====== Source material ======
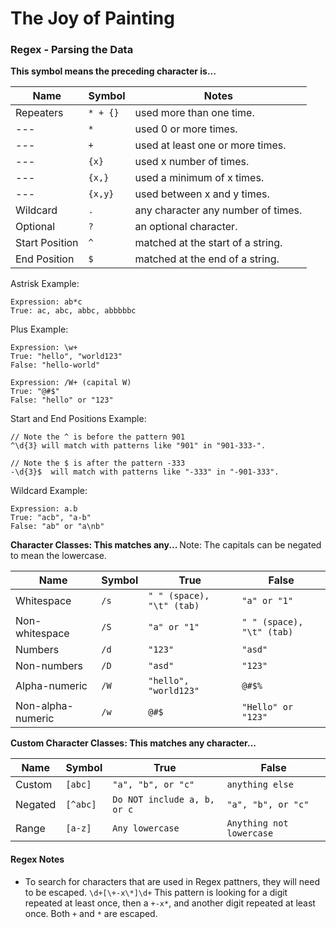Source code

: # The Joy of Painting

### Regex - Parsing the Data

<strong>This symbol means the preceding character is...</strong>

| Name | Symbol | Notes |
| --- | --- | --- |
| Repeaters | `* + {}` | used more than one time. |
| --- | `*` | used 0 or more times. |
| --- | `+` | used at least one or more times. |
| --- | `{x}` | used x number of times. |
| --- | `{x,}` | used a minimum of x times. |
| --- | `{x,y}` | used between x and y times. |
| Wildcard | `.` | any character any number of times. |
| Optional | `?` | an optional character. |
| Start Position | `^` | matched at the start of a string. |
| End Position | `$` | matched at the end of a string. |

Astrisk Example:
```
Expression: ab*c
True: ac, abc, abbc, abbbbbc
```

Plus Example:
```
Expression: \w+
True: "hello", "world123"
False: "hello-world"

Expression: /W+ (capital W)
True: "@#$"
False: "hello" or "123"
```

Start and End Positions Example:
```
// Note the ^ is before the pattern 901
^\d{3} will match with patterns like "901" in "901-333-".

// Note the $ is after the pattern -333
-\d{3}$  will match with patterns like "-333" in "-901-333".
```

Wildcard Example:
```
Expression: a.b
True: "acb", "a-b"
False: "ab" or "a\nb"
```

<strong> Character Classes: This matches any... </strong>
Note: The capitals can be negated to mean the lowercase.

| Name | Symbol | True | False |
| --- | --- | --- | --- |
| Whitespace | `/s` | `" " (space), "\t" (tab)` | `"a" or "1"` |
| Non-whitespace | `/S` | `"a" or "1"` | `" " (space), "\t" (tab)` |
| Numbers | `/d` | `"123"` | `"asd"` |
| Non-numbers | `/D` | `"asd"` | `"123"` |
| Alpha-numeric | `/W` | `"hello", "world123"` | `@#$%` |
| Non-alpha-numeric | `/w` | `@#$` | `"Hello" or "123"` |

<strong> Custom Character Classes: This matches any character... </strong>

| Name | Symbol | True | False |
| --- | --- | --- | --- |
| Custom | `[abc]` | `"a", "b", or "c"` | `anything else` |
| Negated | `[^abc]` | `Do NOT include a, b, or c` | `"a", "b", or "c"` |
| Range | `[a-z]` | `Any lowercase` | `Anything not lowercase` |

#### Regex Notes

- To search for characters that are used in Regex pattners, they will need to be escaped. `\d+[\+-x\*]\d+` This pattern is looking for a digit repeated at least once, then a `+-x*`, and another digit repeated at least once.  Both `+` and `*` are escaped.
======
### Problem statement
Each line holding the word "space" must be pulled from the records.

### Solution for this exercise
| Whitespace | `/s` | `" " (space), "\t" (tab)` | `"a" or "1"` |
| Non-whitespace | `/S` | `"a" or "1"` | `" " (space), "\t" (tab)` |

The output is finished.